Its hull was broken and the ship sank quickly 20 miles (32km) from shore in the Irish Sea, putting eight lives at risk.

A nearby ship had reported seeing dinghies in the water and passed their position to the crew at RAF Valley on Anglesey.

There was no indication anyone had survived on the first dinghy but, as the crew was not certain, the winchman went out to search.

The Swanland broke in two after being hit by a giant wave

However, the conditions led to the winch system malfunctioning throwing him into the sea on several occasions and trapping him under the dinghy.

He managed to free himself before and was winched to safety before the crew went to the next dinghy.

'Nasty conditions'

Master Aircrewman Taylor made it to the dinghy and found two survivors who were then winched up to the aircraft uninjured.

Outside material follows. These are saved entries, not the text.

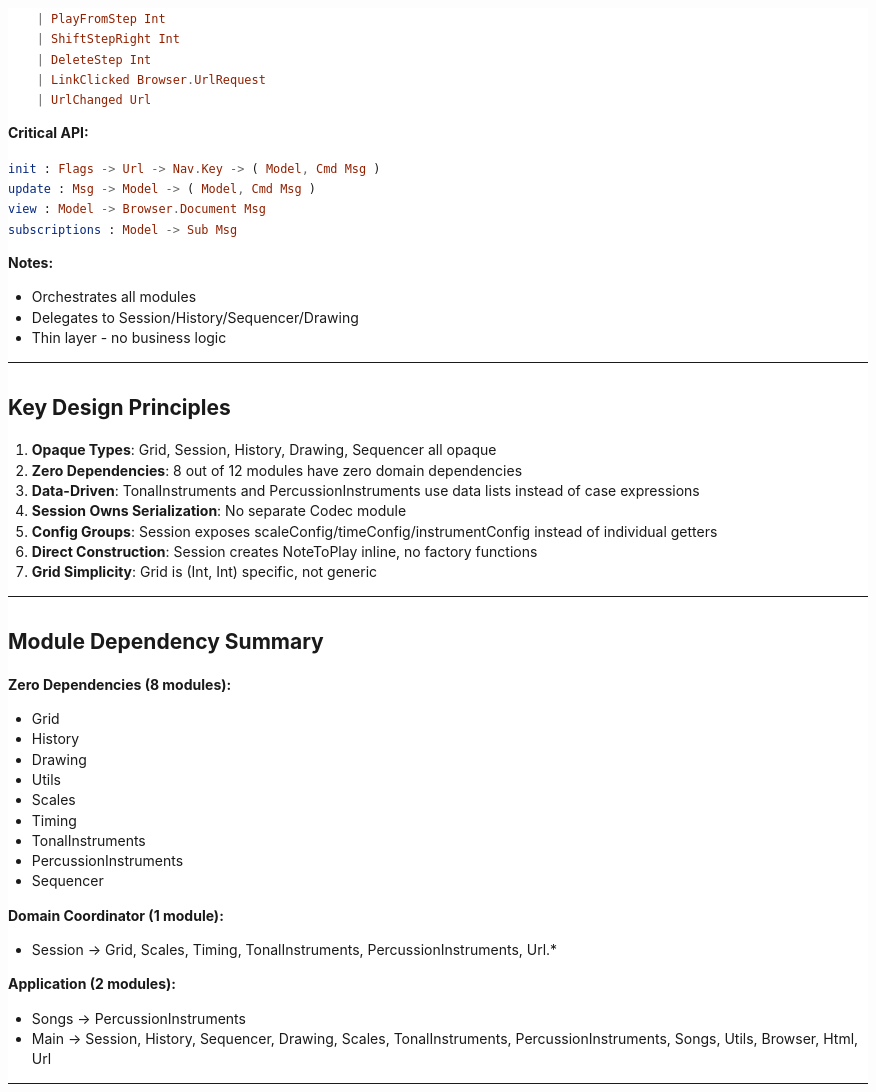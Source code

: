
 ```elm
    | PlayFromStep Int
    | ShiftStepRight Int
    | DeleteStep Int
    | LinkClicked Browser.UrlRequest
    | UrlChanged Url
```

**Critical API:**
```elm
init : Flags -> Url -> Nav.Key -> ( Model, Cmd Msg )
update : Msg -> Model -> ( Model, Cmd Msg )
view : Model -> Browser.Document Msg
subscriptions : Model -> Sub Msg
```

**Notes:**
- Orchestrates all modules
- Delegates to Session/History/Sequencer/Drawing
- Thin layer - no business logic

---

## Key Design Principles

1. **Opaque Types**: Grid, Session, History, Drawing, Sequencer all opaque
2. **Zero Dependencies**: 8 out of 12 modules have zero domain dependencies
3. **Data-Driven**: TonalInstruments and PercussionInstruments use data lists instead of case expressions
4. **Session Owns Serialization**: No separate Codec module
5. **Config Groups**: Session exposes scaleConfig/timeConfig/instrumentConfig instead of individual getters
6. **Direct Construction**: Session creates NoteToPlay inline, no factory functions
7. **Grid Simplicity**: Grid is (Int, Int) specific, not generic

---

## Module Dependency Summary

**Zero Dependencies (8 modules):**
- Grid
- History
- Drawing
- Utils
- Scales
- Timing
- TonalInstruments
- PercussionInstruments
- Sequencer

**Domain Coordinator (1 module):**
- Session → Grid, Scales, Timing, TonalInstruments, PercussionInstruments, Url.*

**Application (2 modules):**
- Songs → PercussionInstruments
- Main → Session, History, Sequencer, Drawing, Scales, TonalInstruments, PercussionInstruments, Songs, Utils, Browser, Html, Url

---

Aircraft captain Flt Lt Thomas "Sticky" Bunn said: "The weather was already howling when we went to bed and I half expected the job phone to ring that night, but hoped it wouldn't as the conditions were going to be nasty.

"The Sea King's auto hover system was struggling to hold position in the high sea state so we had to hold the hover above the dingy manually.

"This meant things were a bit more difficult than we would have liked.

"Sgt 'Livvy' Livingston, the radar/winch operator, reported Rich swinging towards and entering the water and then the dingy flipped with Rich still inside.

"This wasn't pretty and I feared for Rich."

The search for five missing crewmen was called off on 29 November.

They were captain Yury Shmelev, 44, chief engineer Gennadiy Meshkov, 52, second engineer Mikhail Starchevoy, 60, able seaman Sergey Kharchenko, 51, and ship's cook Oleg Andriets, 49.

Chief officer Leonid Safonov, 50, was pronounced dead after his body was recovered from the sea shortly after the ship sank.

The two survivors Roman Savin, 26, and Vitaliy Karpenko, 48, later thanked rescuers for their efforts in such difficult conditions.